After six years, she finally earns an associate's degree. She
works as a secretary while her sister watches her children after
school. She once again starts socking her benefit away for retirement.
By the age of 36, she has more than $60,000 in savings.
Kate, age 17, is an indifferent high
school student from a broken working-class family. She is fanatical
about birth control because she dreams of marriage and doesn't want
to raise a child alone. She doesn't have the money or grades for
college, so she joins the army. After the army, she takes various
low-wage jobs and lives at home. The years go by, and she finally
moves into her own tiny apartment. She dates a series of men, but all
balk at marriage. Meanwhile, most of her friends have had babies
(mostly out of wedlock). She is envious and longs for a child. She
finds a job as a bank teller. She works hard and is promoted to head
teller. (She is turned down for a managerial position because she
lacks a college degree.) At the age of 32, she starts dating a
salesman. For three years they save money for a house and then marry.
She wants to have two or three children but has trouble getting
pregnant. Following infertility treatments, she has a baby in her
mid-30s. She never has another child.
My problem with Anne Alstott's
proposal lies in the story of Jan and Kate. At age 36, Jan has two
children. She has a college degree and a tidy nest egg financed at
taxpayer expense. Kate has neither college degree nor savings, and
only one child. This picture is, in my view, disturbing. It is
perverse. It is unfair.
Reactions like mine have defined the
debate over public welfare for decades. Some would challenge the
premise implicit in the label of perversity-that the benefit will
encourage or induce women to become single parents or to take that
step prematurely. Some would reject the notion that, regardless of
incentives, the program is somehow objectionable because it leaves
Jan better off than Kate. Still others would recoil at the tacit
judgment of Kate as more responsible, restrained, and prudent than
Jan. They would condemn this stance as indulging a distinction
between the deserving and the undeserving that has no place in the
formulation of public policy.
Anne Alstott's plan rests, I
believe, on two questionable assumptions. The first is that the
government can remain neutral on matters of reproductive choice and
family form while subsidizing caretaking. The second is that the
government should remain neutral on these matters in all respects.
The first proposition is easier to
defend than the second, as it rests on inexorable logic rather than
vexed value judgments. The social function of caretaking encompasses
two distinct decisions: whether to have children and how to bring
them up. We may seek to lighten the burden of all parents once they
become parents. But do we really want to reward those who would have
children without considering the consequences at the expense of those
who exercise restraint?
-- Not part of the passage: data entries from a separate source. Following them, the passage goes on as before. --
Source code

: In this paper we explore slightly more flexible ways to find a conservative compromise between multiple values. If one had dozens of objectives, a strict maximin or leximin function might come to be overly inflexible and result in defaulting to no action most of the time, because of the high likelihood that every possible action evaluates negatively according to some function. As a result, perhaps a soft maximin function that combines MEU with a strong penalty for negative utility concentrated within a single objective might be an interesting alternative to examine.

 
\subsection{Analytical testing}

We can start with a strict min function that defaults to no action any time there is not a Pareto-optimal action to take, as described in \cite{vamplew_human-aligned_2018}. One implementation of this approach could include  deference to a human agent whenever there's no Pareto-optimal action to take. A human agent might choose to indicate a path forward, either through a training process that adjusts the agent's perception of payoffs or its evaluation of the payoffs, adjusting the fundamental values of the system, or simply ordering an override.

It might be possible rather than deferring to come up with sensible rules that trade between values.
Viewed in this light, a caretaker subsidy is
not evenhanded. Even if government neutrality toward reproductive
choices is generally laudable, the example of Jan and Kate shows that
a universal cash handout for parents can't be neutral. It enriches
the Jans of this world and cheats the Kates.
Should the government treat Jan and
Kate as equals? Our society is committed not to interfere with
reproductive choice. Everyone is free to be a parent and to decide
whether and when to have children. But that does not mean that all
decisions are equally wise and all parents equally capable. Nor do
people refrain from making judgments about their own and others'
choices in their daily lives. Everyone has an opinion about what
makes for good or bad parents and about what circumstances are more
or less conducive to children's well-being. Such questions are
central to moral life.
Ordinary experience enters the
picture in other ways, too. Providing public financial support for
caretakers is in tension with the belief that parenthood is a choice
for which people should be held responsible. The widespread
availability of birth control and abortion reinforces the idea that
childbearing should be regarded as a deliberate decision that is
within a person's control. Many use contraception to limit the size
of their families, and many delay or forgo childbearing because of a
lack of resources, a reluctance to make tradeoffs, or concerns about
giving their children the right start in life. Those who show
restraint and prudence, often at great personal cost, understandably
resent subsidizing those who show less. Our recognition of
reproduction as an individual right makes us resistant to policies
that actively discourage childbearing. But concerns about the
detrimental effects of poor parenting and single parenthood further
undermine support for programs-including those that shunt public
resources into private hands-that already smack of active
encouragement rather than tolerant non-interference. Because the
public doesn't want to subsidize bad parents, unconditional aid is
regarded with suspicion, and voters are inclined to withhold money
from recipients who flout dominant behavioral norms. This
is regarded as only fair when so many who fund the benefits are
working so hard to be good parents themselves.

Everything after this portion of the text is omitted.